Todo marchaba bien. La calma del mundo rural parecía, por fin, tener una recompensa con la revitalización del número de habitantes. Solo faltaba que los nuevos vecinos comenzaran a procrear para soñar con abrir de nuevo la vieja escuela que había quedado abandonada después de aquella emigración forzosa a las ciudades hacía décadas.
Y con esta paz vivía el pueblo cuando la lotería cayó de forma inesperada. Primero la pedrea, con la llegada de varias macrogranjas, y poco más tarde el premio gordo, que consistía en la ejecución de una planta de biogás en los terrenos más áridos del municipio.
Los oriundos estaban algo desconcertados. Y es que una cosa es la vista y otra el olfato. Se podía vivir con el paisaje industrializado, bastaba taparse los ojos para ello; pero si los olores se metían en las casas, ¿cómo evitarlos? Estaba claro que no iban a dejar de respirar, así que solo quedaban dos alternativas, o luchar contra esas malditas plantas o acostumbrarse a un hedor anunciado.
Por otra parte, no todo eran desventajas, la empresa responsable del proyecto había prometido fuertes ingresos que el Ayuntamiento podía emplear en contratar personal de servicio.
Lo más sensato era convocar un referéndum, y así se hizo.
Votaron todos los vecinos y he aquí que salió el sí por goleada. Cuarenta y dos votos que sí por veinte que no. El alcalde, partidario de la nueva planta de biogás, respiró hondo. Pero el resto de vecinos, los de toda la vida, clavaron su mirada hacia el lugar donde estaban los extraterrestres. Por culpa de ellos, el pueblo quedaría sumergido en una fétida nube de gases residuales.
¿Pero es que ellos no huelen?, fue la pregunta generalizada.
Y de pronto, la sospecha comenzó a agrandarse.
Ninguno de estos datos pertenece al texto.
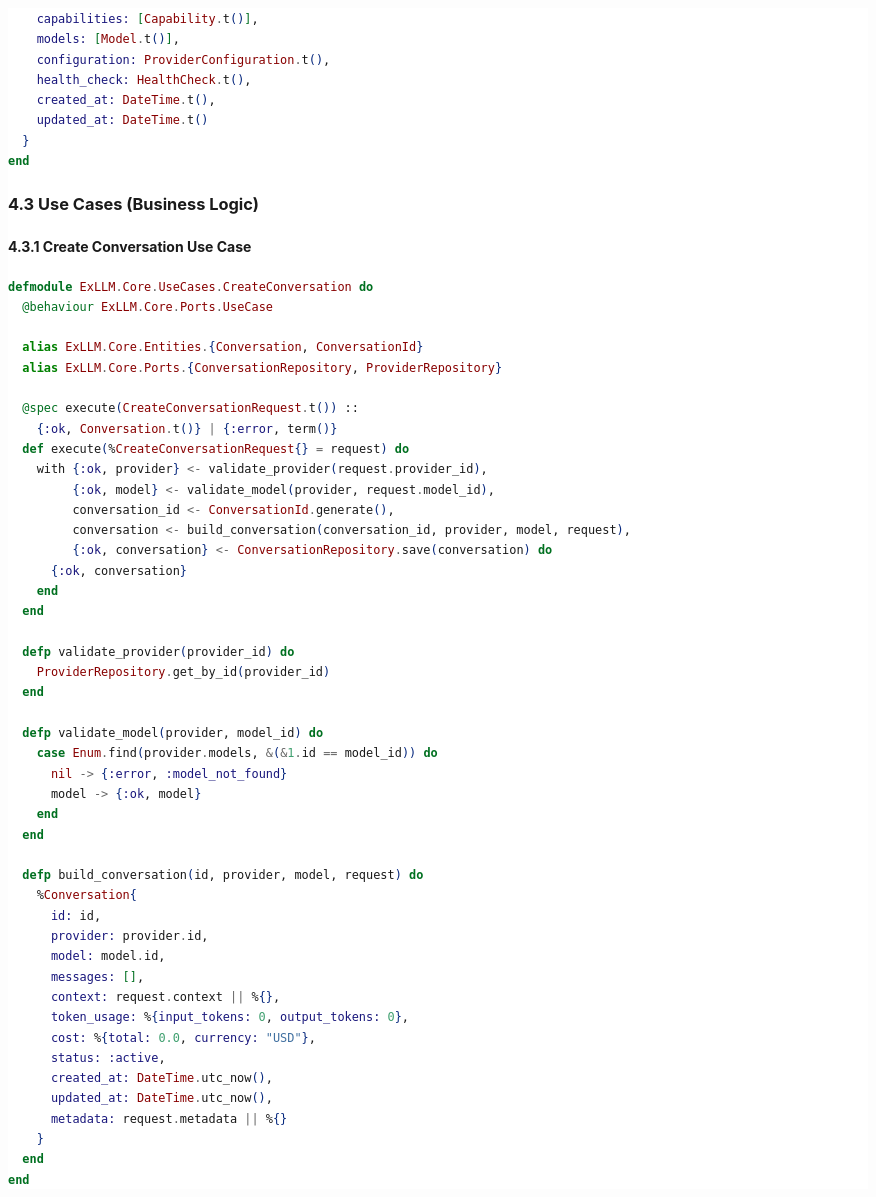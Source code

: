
 ```elixir
    capabilities: [Capability.t()],
    models: [Model.t()],
    configuration: ProviderConfiguration.t(),
    health_check: HealthCheck.t(),
    created_at: DateTime.t(),
    updated_at: DateTime.t()
  }
end
```

### 4.3 Use Cases (Business Logic)

#### 4.3.1 Create Conversation Use Case
```elixir
defmodule ExLLM.Core.UseCases.CreateConversation do
  @behaviour ExLLM.Core.Ports.UseCase

  alias ExLLM.Core.Entities.{Conversation, ConversationId}
  alias ExLLM.Core.Ports.{ConversationRepository, ProviderRepository}

  @spec execute(CreateConversationRequest.t()) :: 
    {:ok, Conversation.t()} | {:error, term()}
  def execute(%CreateConversationRequest{} = request) do
    with {:ok, provider} <- validate_provider(request.provider_id),
         {:ok, model} <- validate_model(provider, request.model_id),
         conversation_id <- ConversationId.generate(),
         conversation <- build_conversation(conversation_id, provider, model, request),
         {:ok, conversation} <- ConversationRepository.save(conversation) do
      {:ok, conversation}
    end
  end

  defp validate_provider(provider_id) do
    ProviderRepository.get_by_id(provider_id)
  end

  defp validate_model(provider, model_id) do
    case Enum.find(provider.models, &(&1.id == model_id)) do
      nil -> {:error, :model_not_found}
      model -> {:ok, model}
    end
  end

  defp build_conversation(id, provider, model, request) do
    %Conversation{
      id: id,
      provider: provider.id,
      model: model.id,
      messages: [],
      context: request.context || %{},
      token_usage: %{input_tokens: 0, output_tokens: 0},
      cost: %{total: 0.0, currency: "USD"},
      status: :active,
      created_at: DateTime.utc_now(),
      updated_at: DateTime.utc_now(),
      metadata: request.metadata || %{}
    }
  end
end
```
La sospecha de la gente común a que su pueblo, el pueblo que les había visto nacer y crecer, estaba ahora controlado por una especie rara de alienígenas sin olfato, y tal vez con el resto de los sentidos menguados, incluyendo la empatía.
La sospecha de que ya era tarde para volver atrás y que, con toda seguridad, habían hipotecado el futuro de sus descendientes, si es que estos descendientes, todos ellos en lejanas ciudades, decidían volver algún día a ese lugar para habitarlo, pero para habitarlo de verdad, para formar comunidad, para generar actividad cultural, para llenar el bar que aún nadie se había atrevido a abrir.
La sospecha de que el fenómeno extraterrestre no era un asunto aislado, pues posiblemente eso mismo estuviera ocurriendo en muchos otros pueblos.
Vete tú a saber, se decían, aunque esto no se atrevían a compartirlo, vete tú a saber si Europa no está controlada por extraterrestres sin sentido común, vete tú a saber si el presidente del país más poderoso del mundo no es otro extraterrestre sin neuronas, vete tú a saber si quienes ordenan bombardeos no son… En fin, mejor no pensarlo.